The store is a giant department store for all things technology, office, home appliances, home decor, toys & games, entertainment, and even more.

There it is, the technology and toy emporium (my view of it, at least) that goes by Yodobashi-Akiba, in Tokyo’s buzzing shopping hub for geeks— Akihabara.
Fans of all shapes and sizes on the main entrance display board— today was still hot, but bearable at 31 °C (88 °F).
Nice .. a kit for brewing one’s own beer and ciders and other fermented concoctions. Kirin is a Japanese beverage company.
These colored LED lighting tubes look almost neon tubes. (The iPhone camera sensor could not quite capture the colors from the tubes).
Back at the hotel and a check of the parking lot reveals the first Tesla that I have spotted in the city. There are not many Teslas in Tokyo, or even in all of Japan (only some 5,000 were sold last year). EV sales are still only 2% of the domestic market here, and the top seller is a little Nissan microcar called the Sakura. I looked in vain for a little Tesla toy model in Yodobashi, but there was none.
Another view from my hotel room window: the construction cranes used for erecting the Takanawa Gateway City apartment and office blocks.
Just an interesting gate on my walkabout near the hotel in Shinagawa.
No smoking and no flicking of cigarette butts. I wonder if the sign actually stops any scofflaws from doing that. If you go out early in the morning, you are sure to see people (volunteers in many cases, I’m sure) picking up anything down to cigarette butts from the streets.
A parking lot with exactly two parking bays. I love it.

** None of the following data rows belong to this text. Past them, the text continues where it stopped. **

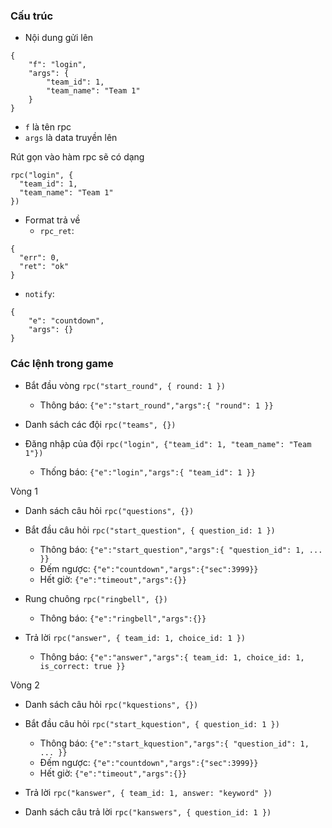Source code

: ### Cấu trúc

- Nội dung gửi lên
```
{
    "f": "login",
    "args": {
        "team_id": 1,
        "team_name": "Team 1"
    }
}
```
- `f` là tên rpc
- `args` là data truyền lên

Rút gọn vào hàm rpc sẽ có dạng
```
rpc("login", {
  "team_id": 1,
  "team_name": "Team 1"
})

```

- Format trả về 
  -  `rpc_ret`: 
```
{
  "err": 0,
  "ret": "ok"
}
```
  - `notify`:
```
{
    "e": "countdown",
    "args": {}
}
```

### Các lệnh trong game

- Bắt đầu vòng `rpc("start_round", { round: 1 })`
  - Thông báo: `{"e":"start_round","args":{ "round": 1 }}`

- Danh sách các đội `rpc("teams", {})`

- Đăng nhập của đội `rpc("login", {"team_id": 1, "team_name": "Team 1"})`
  - Thống báo:  `{"e":"login","args":{ "team_id": 1 }}`

Vòng 1
- Danh sách câu hỏi `rpc("questions", {})`

- Bắt đầu câu hỏi `rpc("start_question", { question_id: 1 })`
  - Thông báo: `{"e":"start_question","args":{ "question_id": 1, ... }}`
  - Đếm ngược: `{"e":"countdown","args":{"sec":3999}}`
  - Hết giờ: `{"e":"timeout","args":{}}`

- Rung chuông `rpc("ringbell", {})`
  - Thông báo: `{"e":"ringbell","args":{}}`

- Trả lời `rpc("answer", { team_id: 1, choice_id: 1 })`
  - Thông báo: `{"e":"answer","args":{ team_id: 1, choice_id: 1, is_correct: true }}`
  
Vòng 2

- Danh sách câu hỏi `rpc("kquestions", {})`

- Bắt đầu câu hỏi `rpc("start_kquestion", { question_id: 1 })`
  - Thông báo: `{"e":"start_kquestion","args":{ "question_id": 1, ... }}`
  - Đếm ngược: `{"e":"countdown","args":{"sec":3999}}`
  - Hết giờ: `{"e":"timeout","args":{}}`

- Trả lời `rpc("kanswer", { team_id: 1, answer: "keyword" })`
- Danh sách câu trả lời `rpc("kanswers", { question_id: 1 })`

Friday/ stamps from Great Britain 🇬🇧

My ‘South Africa 1961-1995’ stamp collection is nearly complete.
Another ‘acquisition’ from a seller from Great Britain made it into my mailbox today, with these stamps on the outside envelope.

Astronomy
Issued 2002, Sept. 24. Printed as a minisheet w. two phosphor bands, perf. 14 ½ x 14
MS2315 1613 (1st) multi-colored, Planetary nebula in Aquila, Seyfert 2 galaxy in Pegasus, Planetary Nebula in Norma, Seyfert 2 galaxy in Circinus
[Source: Stanley Gibbons Collect British Stamps 2016]
350th Anniversary of the Royal Society
From a set of 10 stamps
Issued 2010, Feb. 25. Printed w. “all-over” phosphor, perf. 14 ½
3029 2224 (1st) multi-colored, Edward Jenner (pioneer of smallpox vaccination)
3032 2227 (1st) multi-colored, Joseph Lister (antiseptic surgery)
3034 2229 (1st) multi-colored, Dorothy Hodgkin (crystallography)
[Source: Stanley Gibbons Collect British Stamps 2016]
London 2010 Festival of Stamps (1st issue) and Centenary of Accession of King George V
Issued 2010, May 6. Printed w. “All-over” phosphor, perf. 14½
3068 2262 (1st) multi-colored, 1924 British Empire Exhibition 1½ d Brown Stamp
3068 2263 (1st) multi-colored, 1924 British Empire Exhibition 1 d Scarlet Stamp
[Source: Stanley Gibbons Collect British Stamps 2016]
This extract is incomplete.